++++ DATA TO EXAMINE

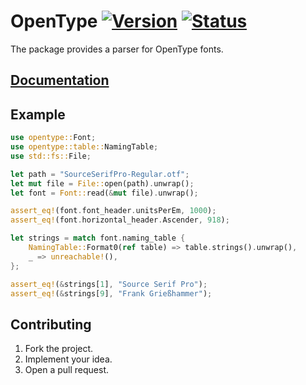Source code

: # OpenType [![Version][version-img]][version-url] [![Status][status-img]][status-url]

The package provides a parser for OpenType fonts.

## [Documentation][doc]

## Example

```rust
use opentype::Font;
use opentype::table::NamingTable;
use std::fs::File;

let path = "SourceSerifPro-Regular.otf";
let mut file = File::open(path).unwrap();
let font = Font::read(&mut file).unwrap();

assert_eq!(font.font_header.unitsPerEm, 1000);
assert_eq!(font.horizontal_header.Ascender, 918);

let strings = match font.naming_table {
    NamingTable::Format0(ref table) => table.strings().unwrap(),
    _ => unreachable!(),
};

assert_eq!(&strings[1], "Source Serif Pro");
assert_eq!(&strings[9], "Frank Grießhammer");
```

## Contributing

1. Fork the project.
2. Implement your idea.
3. Open a pull request.

[version-img]: http://stainless-steel.github.io/images/crates.svg
[version-url]: https://crates.io/crates/opentype
[status-img]: https://travis-ci.org/stainless-steel/opentype.svg?branch=master
[status-url]: https://travis-ci.org/stainless-steel/opentype
[doc]: https://stainless-steel.github.io/opentype
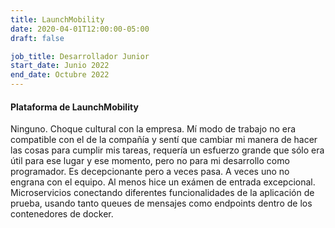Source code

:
 ```yaml
---
title: LaunchMobility
date: 2020-04-01T12:00:00-05:00
draft: false

job_title: Desarrollador Junior
start_date: Junio 2022
end_date: Octubre 2022
---
```


#### Plataforma de LaunchMobility

Ninguno. Choque cultural con la empresa. Mí modo de trabajo no era compatible
con el de la compañía y sentí que cambiar mi manera de hacer las cosas para
cumplir mis tareas, requería un esfuerzo grande que sólo era útil para ese
lugar y ese momento, pero no para mi desarrollo como programador. Es
decepcionante pero a veces pasa. A veces uno no engrana con el equipo. Al menos
hice un exámen de entrada excepcional. Microservicios conectando diferentes
funcionalidades de la aplicación de prueba, usando tanto queues de mensajes
como endpoints dentro de los contenedores de docker.
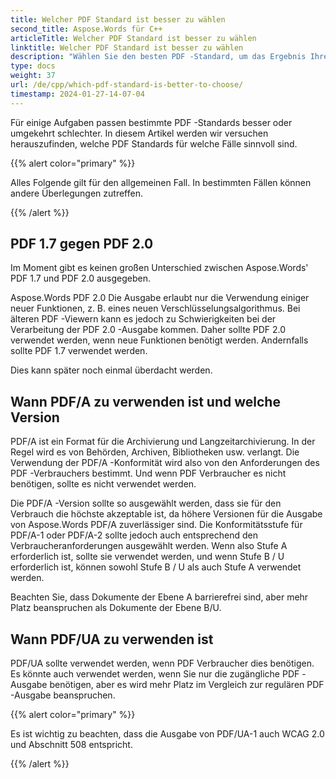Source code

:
 ```yaml
---
title: Welcher PDF Standard ist besser zu wählen
second_title: Aspose.Words für C++
articleTitle: Welcher PDF Standard ist besser zu wählen
linktitle: Welcher PDF Standard ist besser zu wählen
description: "Wählen Sie den besten PDF -Standard, um das Ergebnis Ihrer Programmieraufgabe in C++ zu exportieren. Welcher PDF Standard ist besser – PDF 1.7, PDF 2.0, PDF/A-1, PDF/A-2, oder PDF/UA."
type: docs
weight: 37
url: /de/cpp/which-pdf-standard-is-better-to-choose/
timestamp: 2024-01-27-14-07-04
---
```


Für einige Aufgaben passen bestimmte PDF -Standards besser oder umgekehrt schlechter. In diesem Artikel werden wir versuchen herauszufinden, welche PDF Standards für welche Fälle sinnvoll sind.

{{% alert color="primary" %}}

Alles Folgende gilt für den allgemeinen Fall. In bestimmten Fällen können andere Überlegungen zutreffen.

{{% /alert %}}

## PDF 1.7 gegen PDF 2.0

Im Moment gibt es keinen großen Unterschied zwischen Aspose.Words' PDF 1.7 und PDF 2.0 ausgegeben.

Aspose.Words PDF 2.0 Die Ausgabe erlaubt nur die Verwendung einiger neuer Funktionen, z. B. eines neuen Verschlüsselungsalgorithmus. Bei älteren PDF -Viewern kann es jedoch zu Schwierigkeiten bei der Verarbeitung der PDF 2.0 -Ausgabe kommen. Daher sollte PDF 2.0 verwendet werden, wenn neue Funktionen benötigt werden. Andernfalls sollte PDF 1.7 verwendet werden.

Dies kann später noch einmal überdacht werden.

## Wann PDF/A zu verwenden ist und welche Version

PDF/A ist ein Format für die Archivierung und Langzeitarchivierung. In der Regel wird es von Behörden, Archiven, Bibliotheken usw. verlangt. Die Verwendung der PDF/A -Konformität wird also von den Anforderungen des PDF -Verbrauchers bestimmt. Und wenn PDF Verbraucher es nicht benötigen, sollte es nicht verwendet werden.

Die PDF/A -Version sollte so ausgewählt werden, dass sie für den Verbrauch die höchste akzeptable ist, da höhere Versionen für die Ausgabe von Aspose.Words PDF/A zuverlässiger sind. Die Konformitätsstufe für PDF/A-1 oder PDF/A-2 sollte jedoch auch entsprechend den Verbraucheranforderungen ausgewählt werden. Wenn also Stufe A erforderlich ist, sollte sie verwendet werden, und wenn Stufe B / U erforderlich ist, können sowohl Stufe B / U als auch Stufe A verwendet werden.

Beachten Sie, dass Dokumente der Ebene A barrierefrei sind, aber mehr Platz beanspruchen als Dokumente der Ebene B/U.

## Wann PDF/UA zu verwenden ist

PDF/UA sollte verwendet werden, wenn PDF Verbraucher dies benötigen. Es könnte auch verwendet werden, wenn Sie nur die zugängliche PDF -Ausgabe benötigen, aber es wird mehr Platz im Vergleich zur regulären PDF -Ausgabe beanspruchen.

{{% alert color="primary" %}}

Es ist wichtig zu beachten, dass die Ausgabe von PDF/UA-1 auch WCAG 2.0 und Abschnitt 508 entspricht.

{{% /alert %}}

++++++++

▸ WHAT THE EXERCISE ASKS: Please print the lines above word for word, starting at the one with "2. Implement your idea." and ending at the one with "#### Plataforma de LaunchMobility", both included, and without any picture.

▸ PROBLEM SOLUTION:
2. Implement your idea.
3. Open a pull request.

[version-img]: http://stainless-steel.github.io/images/crates.svg
[version-url]: https://crates.io/crates/opentype
[status-img]: https://travis-ci.org/stainless-steel/opentype.svg?branch=master
[status-url]: https://travis-ci.org/stainless-steel/opentype
[doc]: https://stainless-steel.github.io/opentype
Source code

:
 ```yaml
---
title: LaunchMobility
date: 2020-04-01T12:00:00-05:00
draft: false

job_title: Desarrollador Junior
start_date: Junio 2022
end_date: Octubre 2022
---
```


#### Plataforma de LaunchMobility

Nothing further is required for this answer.